The judges "were really upset about this," said the former official. As a result, Attorney General Eric Holder pledged to the judges that the intelligence agencies would take steps to correct the problem as a condition of renewing the NSA's surveillance program.

The Justice Department publicly confirmed to the New York Times in April 2009 that Holder had taken "comprehensive steps" to correct a problem in NSA collection after it "detected issues that raised concerns." But department officials declined to discuss details about what was described at the time as the "over-collection" of information.

In another instance that was made public in July 2012, a U.S. intelligence official acknowledged in a letter to Democratic Sen. Ron Wyden of Oregon that "on at least one occasion" the national security court found that "some collection" by the intellligence community "was unreasonable under the Fourth Amendment" to the U.S. Constitution. The official also wrote that the Office of the Director of National Intelligence believed that the government's collection of information "has sometimes circumvented the spirit of the law" and that "on at least one occasion" the national security court had "reached this same conclusion."

Blair declined to say how many times the NSA had had to report the improper collection of information to the court, but indicated it had happened more than once. A spokesman for current DNI Clapper declined comment.

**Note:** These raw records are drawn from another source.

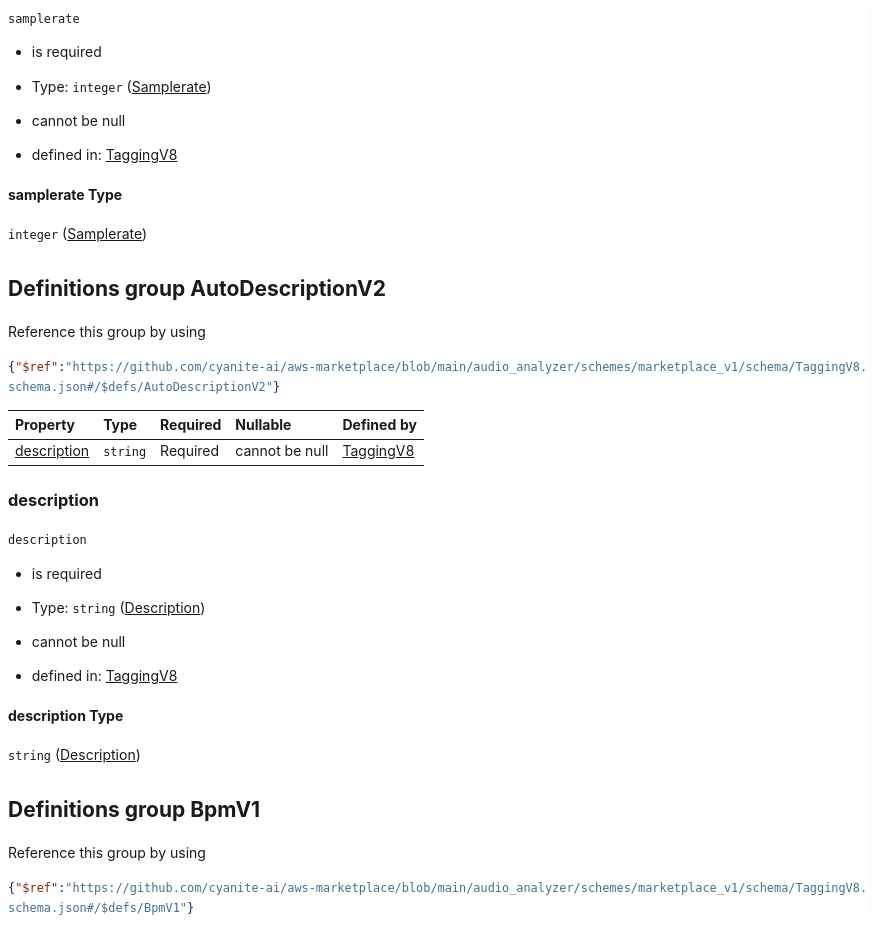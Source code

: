 

`samplerate`

* is required

* Type: `integer` ([Samplerate](taggingv8-defs-audiofileinfov1-properties-samplerate.md))

* cannot be null

* defined in: [TaggingV8](taggingv8-defs-audiofileinfov1-properties-samplerate.md "https://github.com/cyanite-ai/aws-marketplace/blob/main/audio_analyzer/schemes/marketplace_v1/schema/TaggingV8.schema.json#/$defs/AudioFileInfoV1/properties/samplerate")

#### samplerate Type

`integer` ([Samplerate](taggingv8-defs-audiofileinfov1-properties-samplerate.md))

## Definitions group AutoDescriptionV2

Reference this group by using

```json
{"$ref":"https://github.com/cyanite-ai/aws-marketplace/blob/main/audio_analyzer/schemes/marketplace_v1/schema/TaggingV8.schema.json#/$defs/AutoDescriptionV2"}
```

| Property                    | Type     | Required | Nullable       | Defined by                                                                                                                                                                                                                                           |
| :-------------------------- | :------- | :------- | :------------- | :--------------------------------------------------------------------------------------------------------------------------------------------------------------------------------------------------------------------------------------------------- |
| [description](#description) | `string` | Required | cannot be null | [TaggingV8](taggingv8-defs-autodescriptionv2-properties-description.md "https://github.com/cyanite-ai/aws-marketplace/blob/main/audio_analyzer/schemes/marketplace_v1/schema/TaggingV8.schema.json#/$defs/AutoDescriptionV2/properties/description") |

### description



`description`

* is required

* Type: `string` ([Description](taggingv8-defs-autodescriptionv2-properties-description.md))

* cannot be null

* defined in: [TaggingV8](taggingv8-defs-autodescriptionv2-properties-description.md "https://github.com/cyanite-ai/aws-marketplace/blob/main/audio_analyzer/schemes/marketplace_v1/schema/TaggingV8.schema.json#/$defs/AutoDescriptionV2/properties/description")

#### description Type

`string` ([Description](taggingv8-defs-autodescriptionv2-properties-description.md))

## Definitions group BpmV1

Reference this group by using

```json
{"$ref":"https://github.com/cyanite-ai/aws-marketplace/blob/main/audio_analyzer/schemes/marketplace_v1/schema/TaggingV8.schema.json#/$defs/BpmV1"}
```
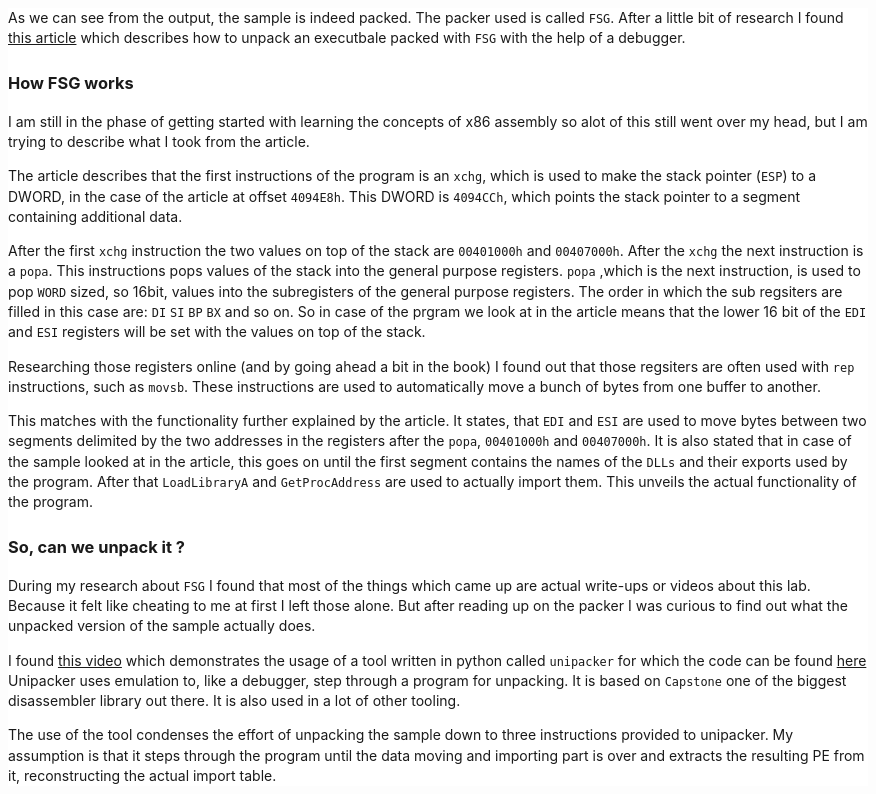 As we can see from the output, the sample is indeed packed. The packer used is called `FSG`. After a little bit of research I found [this article](https://www.mnin.org/write/2006_unpacking_fsg.pdf) which describes how to unpack an executbale packed with `FSG` with the help of a debugger.

### How FSG works

I am still in the phase of getting started with learning the concepts of x86 assembly so alot of this still went over my head, but I am trying to describe what I took from the article.

The article describes that the first instructions of the program is an `xchg`, which is used to make the stack pointer (`ESP`) to a DWORD, in the case of the article at offset `4094E8h`.
This DWORD is `4094CCh`, which points the stack pointer to a segment containing additional data.


After the first `xchg` instruction the two values on top of the stack are `00401000h` and `00407000h`. After the `xchg` the next instruction is a `popa`.
This instructions pops values of the stack into the general purpose registers. `popa` ,which is the next instruction, is used to pop `WORD` sized, so 16bit, values into the subregisters of the general purpose registers.
The order in which the sub regsiters are filled in this case are: `DI` `SI` `BP` `BX` and so on. So in case of the prgram we look at in the article means that the lower 16 bit of the `EDI` and `ESI` registers will be set with the values on top of the stack.


Researching those registers online (and by going ahead a bit in the book) I found out that those regsiters are often used with `rep` instructions, such as `movsb`.
These instructions are used to automatically move a bunch of bytes from one buffer to another.


This matches with the functionality further explained by the article. It states, that `EDI` and `ESI` are used to move bytes between two segments delimited by the two addresses in the registers after the `popa`, `00401000h` and `00407000h`.
It is also stated that in case of the sample looked at in the article, this goes on until the first segment contains the names of the `DLLs` and their exports used by the program.
After that `LoadLibraryA` and `GetProcAddress` are used to actually import them. This unveils the actual functionality of the program.


### So, can we unpack it ?

During my research about `FSG` I found that most of the things which came up are actual write-ups or videos about this lab.
Because it felt like cheating to me at first I left those alone.
But after reading up on the packer I was curious to find out what the unpacked version of the sample actually does.


I found [this video](https://www.youtube.com/watch?v=ee5_JUIEf8Q&ab_channel=Prof.ChrisDietrich) which demonstrates the usage of a tool written in python called `unipacker` for which the code can be found [here](https://github.com/unipacker/unipacker/tree/master)
Unipacker uses emulation to, like a debugger, step through a program for unpacking. It is based on `Capstone` one of the biggest disassembler library out there. It is also used in a lot of other tooling.


The use of the tool condenses the effort of unpacking the sample down to three instructions provided to unipacker. My assumption is that it steps through the program until the data moving and importing part is over and extracts the resulting PE from it, reconstructing the actual import table.
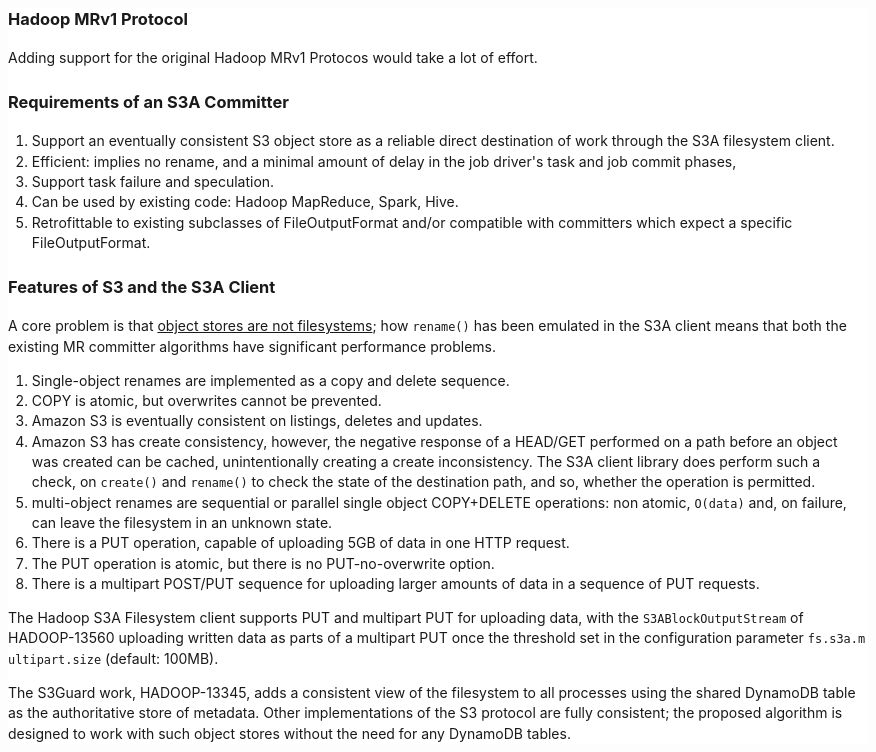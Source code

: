

### Hadoop MRv1 Protocol

Adding support for the original Hadoop MRv1 Protocos would take a lot of effort.


### Requirements of an S3A Committer

1. Support an eventually consistent S3 object store as a reliable direct
destination of work through the S3A filesystem client.
1. Efficient: implies no rename, and a minimal amount of delay in the job driver's
task and job commit phases,
1. Support task failure and speculation.
1. Can be used by existing code: Hadoop MapReduce, Spark, Hive.
1. Retrofittable to existing subclasses of FileOutputFormat and/or compatible
with committers which expect a specific FileOutputFormat.


### Features of S3 and the S3A Client


A core problem is that
[object stores are not filesystems](../../../hadoop-project-dist/hadoop-common/filesystem/introduction.html);
how `rename()` has been emulated in the S3A client means that both the existing
MR committer algorithms have significant performance problems.

1. Single-object renames are implemented as a copy and delete sequence.
1. COPY is atomic, but overwrites cannot be prevented.
1. Amazon S3 is eventually consistent on listings, deletes and updates.
1. Amazon S3 has create consistency, however, the negative response of a HEAD/GET
performed on a path before an object was created can be cached, unintentionally
creating a create inconsistency. The S3A client library does perform such a check,
on `create()` and `rename()` to check the state of the destination path, and
so, whether the operation is permitted.
1. multi-object renames are sequential or parallel single object COPY+DELETE operations:
non atomic, `O(data)` and, on failure, can leave the filesystem in an unknown
state.
1. There is a PUT operation, capable of uploading 5GB of data in one HTTP request.
1. The PUT operation is atomic, but there is no PUT-no-overwrite option.
1. There is a multipart POST/PUT sequence for uploading larger amounts of data
in a sequence of PUT requests.


The Hadoop S3A Filesystem client supports PUT and multipart PUT for uploading
data, with the `S3ABlockOutputStream` of HADOOP-13560 uploading written data
as parts of a multipart PUT once the threshold set in the configuration
parameter `fs.s3a.multipart.size` (default: 100MB).

The S3Guard work, HADOOP-13345, adds a consistent view of the filesystem
to all processes using the shared DynamoDB table as the authoritative store of
metadata. Other implementations of the S3 protocol are fully consistent; the
proposed algorithm is designed to work with such object stores without the
need for any DynamoDB tables.

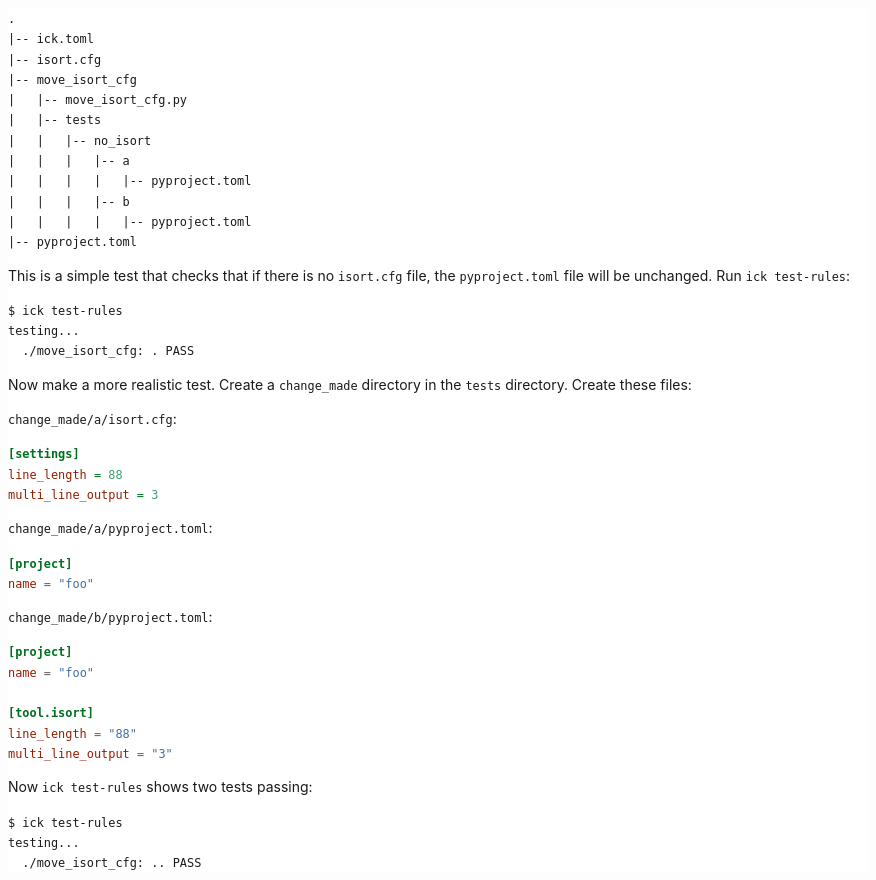 
```shell
.
|-- ick.toml
|-- isort.cfg
|-- move_isort_cfg
|   |-- move_isort_cfg.py
|   |-- tests
|   |   |-- no_isort
|   |   |   |-- a
|   |   |   |   |-- pyproject.toml
|   |   |   |-- b
|   |   |   |   |-- pyproject.toml
|-- pyproject.toml
```


This is a simple test that checks that if there is no `isort.cfg` file, the
`pyproject.toml` file will be unchanged.  Run `ick test-rules`:


```shell
$ ick test-rules
testing...
  ./move_isort_cfg: . PASS
```


Now make a more realistic test. Create a `change_made`
directory in the `tests` directory. Create these files:

`change_made/a/isort.cfg`:

```ini
[settings]
line_length = 88
multi_line_output = 3
```


`change_made/a/pyproject.toml`:

```toml
[project]
name = "foo"
```


`change_made/b/pyproject.toml`:

```toml
[project]
name = "foo"

[tool.isort]
line_length = "88"
multi_line_output = "3"
```





Now `ick test-rules` shows two tests passing:


```shell
$ ick test-rules
testing...
  ./move_isort_cfg: .. PASS
```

The 2009 incident that Blair described may shed light on an exchange between Clapper and Sen. Ron Wyden, D.-Ore., at a March hearing of the Senate Intelligence Committee.

Asked by Wyden, "Does the NSA collect any type of data at all on millions or hundreds of millions of Americans?" Clapper replied, "Not wittingly. There are cases where they could, inadvertently perhaps collect-but not wittingly."

Related story

Obama: 'Nobody is listening to your telephone calls'

Blair drew a distinction between the "collection" or mining of data on specific U.S. citizens by NSA and the massive trove of phone call information that was turned over to the NSA under a negotiated agreement among intelligence officials, the telecommunications companies and the FISA judges. The purpose of the FISA order was to store information in the event that U.S. intelligence agencies need to access it after getting specific intelligence that somebody in the U.S. might be tied to terrorism. It is only at that point, he explained, that the NSA goes back to the court to get permission to mine or "collect" the data.

But the intelligence community's distinction between "storing" and "collecting" data does not satisfy privacy and civil liberties advocates. "They are playing games," said Cindy Cohn, a lawyer for the Electronic Frontier Foundation, which is suing U.S. phone companies over their cooperation with the NSA. Of the improper collection acknowledged by Blair, she said, "Who knows how many times this has happened?" Meanwhile, a newly empowered federal civil liberties board is asking for a classified briefing "as soon as possible' on U.S. intelligence surveillance programs that have collected hundreds of millions of phone records as well as emails and other content from Internet service providers.